Os cientistas da NASA dizem que temos 12% de probabilidade de ser afetado até 2022. Um evento similar ocorreu no agora não mais "fatídico", em 2012, quando uma tempestade solar do mesmo tipo foi perto do nosso planeta, causando apenas um o mínimo de interrupção para o campo magnético da Terra. "Se tivéssemos atingido - disse Daniel Baker, professor de física na Universidade de Colorado - nós ainda estaria recolhendo os pedaços."
John P.Holdren, membro da Ciência e Tecnologia do governo dos EUA admite que as tempestades solares representam um desafio significativo para a própria existência da nossa civilização, preocupação reiterada pelo colega Bill Murtagh: "Temos de pôr em prática, em rede Nacional, um projeto que nos permita compreender plenamente o fenômeno, em todos os seus aspectos, de modo que possamos lidar com eles. O problema é real, o perigo é real. "
A última explosão solar violenta que atingiu a Terra remonta a 1859 - conhecido na história como o "Evento Carrington", em homenagem Inglês astrônomo que foi o primeiro que estudou as manchas solares - o mais poderoso em cinco séculos, e Ele causou a destruição de grande parte da linha telegráfica européia e americana. Aquela tempestade produziu uma aurora boreal visível em latitudes normalmente incomum: em Giamacia, Havaí, Cuba e Roma, um acontecimento descrito em um artigo no "La Civiltà Cattolica" era.
No mundo tecnológico de hoje, tal evento teria uma muito maior ressonância. O pulso eletromagnético maciço causado pela explosão solar de, na verdade, seria capaz de acabar com toda a parte elétrica e desmagnetizar telefones celulares e cartões de crédito.

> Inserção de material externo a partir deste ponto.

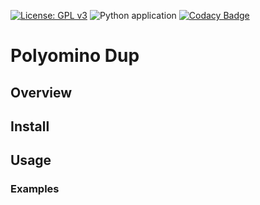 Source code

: [![License: GPL v3](https://img.shields.io/badge/License-GPLv3-blue.svg)](https://www.gnu.org/licenses/gpl-3.0)
![Python application](https://github.com/ASLeonard/duplication/workflows/Python%20application/badge.svg)
[![Codacy Badge](https://api.codacy.com/project/badge/Grade/e64e2359118d4555ae6916c9e5d540a4)](https://www.codacy.com?utm_source=github.com&amp;utm_medium=referral&amp;utm_content=ASLeonard/duplication&amp;utm_campaign=Badge_Grade)

# Polyomino Dup

## Overview

## Install

## Usage

### Examples

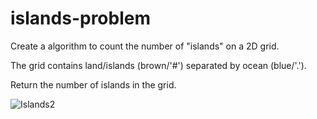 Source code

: # islands-problem

Create a algorithm to count the number of "islands" on a 2D grid. 

The grid contains land/islands (brown/'#') separated by ocean (blue/'.').

Return the number of islands in the grid.

![Islands2](https://github.com/user-attachments/assets/c1e9f390-5d2a-4097-b50f-ea1242346c29)
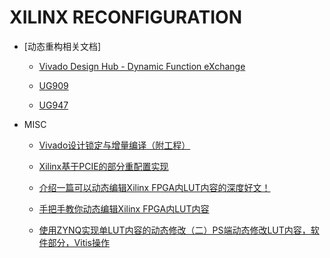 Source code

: XILINX RECONFIGURATION
==

- [动态重构相关文档]

    - [Vivado Design Hub - Dynamic Function eXchange](https://www.xilinx.com/support/documentation-navigation/design-hubs/dh0017-vivado-partial-reconfiguration-hub.html)

    - [UG909](https://www.xilinx.com/support/documentation-navigation/see-all-versions.html?xlnxproducttypes=Design%20Tools&xlnxdocumentid=UG909)

    - [UG947](https://www.xilinx.com/support/documentation-navigation/see-all-versions.html?xlnxproducttypes=Design%20Tools&xlnxdocumentid=UG947)

- MISC

     - [Vivado设计锁定与增量编译（附工程）](https://cloud.tencent.com/developer/article/1528866)
     
     - [Xilinx基于PCIE的部分重配置实现](http://xilinx.eetrend.com/d6-xilinx/blog/2018-10/13754.html)

     - [介绍一篇可以动态编辑Xilinx FPGA内LUT内容的深度好文！](https://cloud.tencent.com/developer/article/1528871)
     
     - [手把手教你动态编辑Xilinx FPGA内LUT内容](https://www.eda365.com/portal.php?mod=view&aid=147672)

     - [使用ZYNQ实现单LUT内容的动态修改（二）PS端动态修改LUT内容，软件部分，Vitis操作](https://blog.csdn.net/qq_36485905/article/details/104505671) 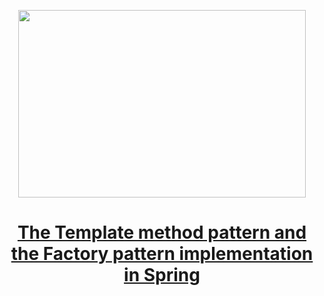 
<p align="center">
  <img width="460" height="300" src="https://miro.medium.com/max/700/1*m53N9Vgb1YF_26VkzCc3WQ.png">
</p>

<h1 align="center"><a href="https://medium.com/javarevisited/the-template-method-pattern-and-the-factory-pattern-implementation-in-spring-e786c8a9a6b6">The Template method pattern and the Factory pattern implementation in Spring
</a></h1>
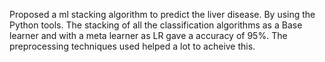 Proposed a ml stacking algorithm to predict the liver disease. By using the Python tools.
The stacking of all the classification algorithms as a Base learner and  with a meta learner as LR gave a accuracy of 95%.
The preprocessing techniques used helped a lot to acheive this.
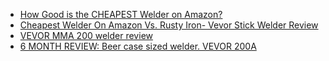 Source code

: - [How Good is the CHEAPEST Welder on Amazon?](https://youtu.be/97vZ-Kcdutg)
- [Cheapest Welder On Amazon Vs. Rusty Iron- Vevor Stick Welder Review](https://youtu.be/XWePz7lShLo)
- [VEVOR MMA 200 welder review](https://youtu.be/VDjMj4AGT14)
- [6 MONTH REVIEW: Beer case sized welder. VEVOR 200A](https://youtu.be/byAaH9LFPNQ)
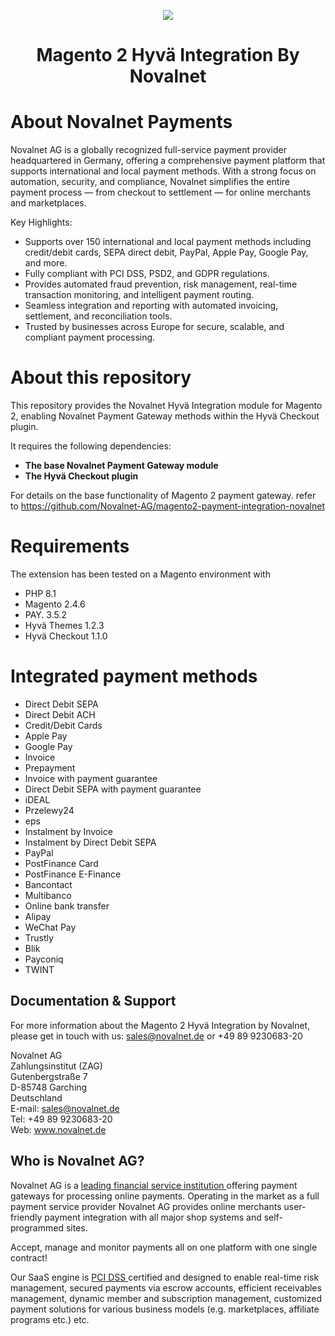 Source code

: <p align="center">
    <img src="https://www.novalnet.de/images/nn-logo-200x65.png" />
</p>
<h1 align="center">Magento 2 Hyvä Integration By Novalnet </h1>

# About Novalnet Payments

Novalnet AG is a globally recognized full-service payment provider headquartered in Germany, offering a comprehensive payment platform that supports international and local payment methods. With a strong focus on automation, security, and compliance, Novalnet simplifies the entire payment process — from checkout to settlement — for online merchants and marketplaces.

Key Highlights:
- Supports over 150 international and local payment methods including credit/debit cards, SEPA direct debit, PayPal, Apple Pay, Google Pay, and more.
- Fully compliant with PCI DSS, PSD2, and GDPR regulations.
- Provides automated fraud prevention, risk management, real-time transaction monitoring, and intelligent payment routing.
- Seamless integration and reporting with automated invoicing, settlement, and reconciliation tools.
- Trusted by businesses across Europe for secure, scalable, and compliant payment processing.

# About this repository
This repository provides the Novalnet Hyvä Integration module for Magento 2, enabling Novalnet Payment Gateway methods within the Hyvä Checkout plugin.

It requires the following dependencies:

- **The base Novalnet Payment Gateway module**
- **The Hyvä Checkout plugin**

For details on the base functionality of Magento 2 payment gateway. refer to https://github.com/Novalnet-AG/magento2-payment-integration-novalnet

# Requirements
The extension has been tested on a Magento environment with

- PHP 8.1
- Magento 2.4.6
- PAY. 3.5.2
- Hyvä Themes 1.2.3
- Hyvä Checkout 1.1.0

# Integrated payment methods
- Direct Debit SEPA
- Direct Debit ACH
- Credit/Debit Cards 
- Apple Pay
- Google Pay
- Invoice 
- Prepayment
- Invoice with payment guarantee
- Direct Debit SEPA with payment guarantee
- iDEAL
- Przelewy24
- eps
- Instalment by Invoice
- Instalment by Direct Debit SEPA
- PayPal
- PostFinance Card
- PostFinance E-Finance
- Bancontact
- Multibanco
- Online bank transfer
- Alipay
- WeChat Pay
- Trustly
- Blik
- Payconiq
- TWINT

## Documentation & Support
For more information about the Magento 2 Hyvä Integration by Novalnet, please get in touch with us: <a href="mailto:sales@novalnet.de"> sales@novalnet.de </a> or +49 89 9230683-20<br>

Novalnet AG<br>
Zahlungsinstitut (ZAG)<br>
Gutenbergstraße 7<br>
D-85748 Garching<br>
Deutschland<br>
E-mail: sales@novalnet.de<br>
Tel: +49 89 9230683-20<br>
Web: www.novalnet.de

## Who is Novalnet AG?
<p>Novalnet AG is a <a href="https://www.novalnet.de/zahlungsinstitut"> leading financial service institution </a> offering payment gateways for processing online payments. Operating in the market as a full payment service provider Novalnet AG provides online merchants user-friendly payment integration with all major shop systems and self-programmed sites.</p> 
<p>Accept, manage and monitor payments all on one platform with one single contract!</p>
<p>Our SaaS engine is <a href="https://www.novalnet.de/pci-dss-zertifizierung"> PCI DSS </a> certified and designed to enable real-time risk management, secured payments via escrow accounts, efficient receivables management, dynamic member and subscription management, customized payment solutions for various business models (e.g. marketplaces, affiliate programs etc.) etc.</p>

Praticamente tudo o que usamos hoje. Segundo pesquisa realizada em 2008 pela Academia Nacional de Ciências, o custo dos danos equivaleria a cerca de 2,6 trilhões de dólares, um valor que diz respeito apenas o território dos EUA.
O governo dos EUA - apoiado pelo Departamento de Segurança Interna, a Administração Oceânica e Atmosférica Nacional (NOAA) - apoia plenamente a intenção de ir junto com o conselho dos cientistas e está apoiando-os no desenvolvimento de uma estratégia útil para enfrentar a próxima explosão solar: um plano dividido em seis etapas, que pretende estabelecer uma medição escala precisa desses eventos, assim como você faz com terremotos. A verdadeira preocupação, no entanto, é que, com a tecnologia atualmente disponível para nós, os cientistas não estão em uma posição para aconselhar e alertar os cidadãos, no que seria capaz de sentir o perigo com uma antecedência mínima de entre 15 e 60 minutos . Um intervalo de tempo muito curto para garantir a salvação de todos. . A primeira solução, que já estão trabalhando com especialistas, é atualizar satélites e criar novos sistemas de monitoramento na Terra
Por própria admissão do governo os EUA, para ser capaz de realmente criar um sistema de defesa, você tem que - ponto 5 Plano - instituir uma colaboração concreta entre os estados norte-americanos e o mundo.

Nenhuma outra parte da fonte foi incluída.